EXERCISE DETAILS -> Filter the entries for the word "kurt". Copy each line that has it.

[Excerpts from a dataset]
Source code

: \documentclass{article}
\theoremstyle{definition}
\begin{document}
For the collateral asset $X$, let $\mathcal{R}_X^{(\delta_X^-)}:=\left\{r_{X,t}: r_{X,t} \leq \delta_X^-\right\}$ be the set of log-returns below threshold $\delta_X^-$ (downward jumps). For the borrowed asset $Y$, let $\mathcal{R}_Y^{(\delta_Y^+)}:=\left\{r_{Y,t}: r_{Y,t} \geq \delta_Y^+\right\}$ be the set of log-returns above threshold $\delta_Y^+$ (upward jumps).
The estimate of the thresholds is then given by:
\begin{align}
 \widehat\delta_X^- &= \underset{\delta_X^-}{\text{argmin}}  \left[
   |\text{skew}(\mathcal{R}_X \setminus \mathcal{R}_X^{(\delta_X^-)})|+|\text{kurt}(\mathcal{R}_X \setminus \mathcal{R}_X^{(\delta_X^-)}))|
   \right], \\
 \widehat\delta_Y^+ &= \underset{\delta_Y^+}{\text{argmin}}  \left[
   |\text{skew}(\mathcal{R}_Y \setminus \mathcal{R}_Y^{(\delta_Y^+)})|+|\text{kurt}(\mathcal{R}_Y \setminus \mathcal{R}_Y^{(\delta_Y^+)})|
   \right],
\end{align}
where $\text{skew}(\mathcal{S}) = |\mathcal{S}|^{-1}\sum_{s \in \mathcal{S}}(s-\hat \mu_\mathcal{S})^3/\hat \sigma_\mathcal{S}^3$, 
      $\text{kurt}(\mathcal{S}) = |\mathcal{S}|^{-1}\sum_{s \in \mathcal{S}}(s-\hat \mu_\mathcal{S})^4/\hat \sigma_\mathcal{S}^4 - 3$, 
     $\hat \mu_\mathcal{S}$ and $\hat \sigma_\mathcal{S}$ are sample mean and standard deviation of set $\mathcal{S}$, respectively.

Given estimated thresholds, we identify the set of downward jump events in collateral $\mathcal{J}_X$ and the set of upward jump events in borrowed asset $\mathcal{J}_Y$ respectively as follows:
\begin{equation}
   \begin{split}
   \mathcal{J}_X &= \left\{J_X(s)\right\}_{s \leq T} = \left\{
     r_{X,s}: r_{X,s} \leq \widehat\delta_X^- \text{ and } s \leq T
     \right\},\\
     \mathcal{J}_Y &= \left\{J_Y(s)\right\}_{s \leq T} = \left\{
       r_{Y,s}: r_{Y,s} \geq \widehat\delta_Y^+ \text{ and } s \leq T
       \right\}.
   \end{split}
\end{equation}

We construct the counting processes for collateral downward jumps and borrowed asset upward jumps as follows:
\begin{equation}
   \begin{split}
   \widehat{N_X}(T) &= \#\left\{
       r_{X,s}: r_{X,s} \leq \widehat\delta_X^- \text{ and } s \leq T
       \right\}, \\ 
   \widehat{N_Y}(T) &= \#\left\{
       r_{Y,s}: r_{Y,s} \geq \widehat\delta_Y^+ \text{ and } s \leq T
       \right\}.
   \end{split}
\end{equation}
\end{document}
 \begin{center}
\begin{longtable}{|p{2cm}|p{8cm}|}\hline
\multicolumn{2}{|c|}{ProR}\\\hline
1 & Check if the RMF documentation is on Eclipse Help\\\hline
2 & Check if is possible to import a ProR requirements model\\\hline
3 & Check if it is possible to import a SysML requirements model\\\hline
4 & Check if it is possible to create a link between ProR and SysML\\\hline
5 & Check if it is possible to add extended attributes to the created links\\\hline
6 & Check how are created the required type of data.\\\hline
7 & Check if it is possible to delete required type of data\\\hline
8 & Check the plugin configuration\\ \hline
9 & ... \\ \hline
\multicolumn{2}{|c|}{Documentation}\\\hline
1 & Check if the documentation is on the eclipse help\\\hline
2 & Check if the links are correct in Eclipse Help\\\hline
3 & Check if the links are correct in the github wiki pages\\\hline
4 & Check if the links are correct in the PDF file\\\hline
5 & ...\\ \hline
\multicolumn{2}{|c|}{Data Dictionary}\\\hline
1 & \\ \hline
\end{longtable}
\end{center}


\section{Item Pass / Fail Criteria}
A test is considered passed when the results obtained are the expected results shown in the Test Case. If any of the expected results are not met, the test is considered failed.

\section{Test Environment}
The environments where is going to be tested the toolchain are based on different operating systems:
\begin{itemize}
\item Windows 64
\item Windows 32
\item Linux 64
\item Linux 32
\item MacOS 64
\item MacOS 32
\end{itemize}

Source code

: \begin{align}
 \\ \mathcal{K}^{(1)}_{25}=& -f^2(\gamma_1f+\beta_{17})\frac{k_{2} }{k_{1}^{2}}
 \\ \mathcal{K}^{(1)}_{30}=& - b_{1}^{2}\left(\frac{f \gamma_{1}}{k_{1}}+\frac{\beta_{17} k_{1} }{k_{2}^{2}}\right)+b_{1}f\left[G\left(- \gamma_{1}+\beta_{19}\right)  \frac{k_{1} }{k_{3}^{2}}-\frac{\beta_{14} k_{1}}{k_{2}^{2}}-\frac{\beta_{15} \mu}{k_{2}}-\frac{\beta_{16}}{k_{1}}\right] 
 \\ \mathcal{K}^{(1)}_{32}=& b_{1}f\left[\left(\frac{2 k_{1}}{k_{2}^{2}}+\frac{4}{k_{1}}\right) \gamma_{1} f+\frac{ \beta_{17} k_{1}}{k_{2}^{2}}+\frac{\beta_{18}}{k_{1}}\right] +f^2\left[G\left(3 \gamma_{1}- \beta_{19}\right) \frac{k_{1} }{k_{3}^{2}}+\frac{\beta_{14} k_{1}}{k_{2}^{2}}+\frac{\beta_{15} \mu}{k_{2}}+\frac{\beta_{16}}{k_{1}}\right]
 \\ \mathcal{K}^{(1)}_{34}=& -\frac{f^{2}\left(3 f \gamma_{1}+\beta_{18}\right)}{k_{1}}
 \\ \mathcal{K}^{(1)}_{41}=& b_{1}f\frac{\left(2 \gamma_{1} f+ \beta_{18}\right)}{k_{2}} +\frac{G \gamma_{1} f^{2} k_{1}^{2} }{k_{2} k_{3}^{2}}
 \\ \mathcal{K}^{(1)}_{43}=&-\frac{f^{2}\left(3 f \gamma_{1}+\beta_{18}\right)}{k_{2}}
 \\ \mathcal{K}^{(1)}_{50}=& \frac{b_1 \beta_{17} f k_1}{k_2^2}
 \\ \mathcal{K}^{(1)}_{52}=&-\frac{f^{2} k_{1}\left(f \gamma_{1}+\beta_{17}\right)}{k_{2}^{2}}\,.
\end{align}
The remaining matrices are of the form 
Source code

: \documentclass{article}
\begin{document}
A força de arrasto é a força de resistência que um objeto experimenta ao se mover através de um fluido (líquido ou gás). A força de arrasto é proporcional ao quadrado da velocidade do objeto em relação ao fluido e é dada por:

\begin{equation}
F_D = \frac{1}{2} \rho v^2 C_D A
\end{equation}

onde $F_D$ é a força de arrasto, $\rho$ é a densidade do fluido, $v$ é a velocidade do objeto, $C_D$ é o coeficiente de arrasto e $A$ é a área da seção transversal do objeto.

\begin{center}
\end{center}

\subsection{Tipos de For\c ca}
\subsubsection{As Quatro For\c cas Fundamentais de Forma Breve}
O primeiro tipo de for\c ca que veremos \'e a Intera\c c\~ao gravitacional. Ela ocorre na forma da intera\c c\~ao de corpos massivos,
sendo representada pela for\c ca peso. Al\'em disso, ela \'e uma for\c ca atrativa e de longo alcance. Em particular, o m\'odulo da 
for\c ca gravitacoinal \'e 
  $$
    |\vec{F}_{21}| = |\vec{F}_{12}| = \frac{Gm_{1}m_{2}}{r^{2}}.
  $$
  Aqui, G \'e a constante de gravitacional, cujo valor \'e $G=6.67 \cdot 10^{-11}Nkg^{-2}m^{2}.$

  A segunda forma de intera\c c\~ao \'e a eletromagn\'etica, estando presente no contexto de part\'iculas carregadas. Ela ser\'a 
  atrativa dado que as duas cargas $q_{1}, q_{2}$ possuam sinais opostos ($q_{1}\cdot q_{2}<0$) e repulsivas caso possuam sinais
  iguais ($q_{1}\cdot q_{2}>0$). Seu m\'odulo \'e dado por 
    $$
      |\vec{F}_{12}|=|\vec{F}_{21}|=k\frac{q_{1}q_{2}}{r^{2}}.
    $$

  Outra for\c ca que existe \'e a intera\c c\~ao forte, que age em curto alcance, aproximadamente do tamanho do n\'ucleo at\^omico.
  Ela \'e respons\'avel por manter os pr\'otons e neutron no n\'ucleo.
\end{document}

ANSWER AREA ->
   |\text{skew}(\mathcal{R}_X \setminus \mathcal{R}_X^{(\delta_X^-)})|+|\text{kurt}(\mathcal{R}_X \setminus \mathcal{R}_X^{(\delta_X^-)}))|
   |\text{skew}(\mathcal{R}_Y \setminus \mathcal{R}_Y^{(\delta_Y^+)})|+|\text{kurt}(\mathcal{R}_Y \setminus \mathcal{R}_Y^{(\delta_Y^+)})|
      $\text{kurt}(\mathcal{S}) = |\mathcal{S}|^{-1}\sum_{s \in \mathcal{S}}(s-\hat \mu_\mathcal{S})^4/\hat \sigma_\mathcal{S}^4 - 3$, 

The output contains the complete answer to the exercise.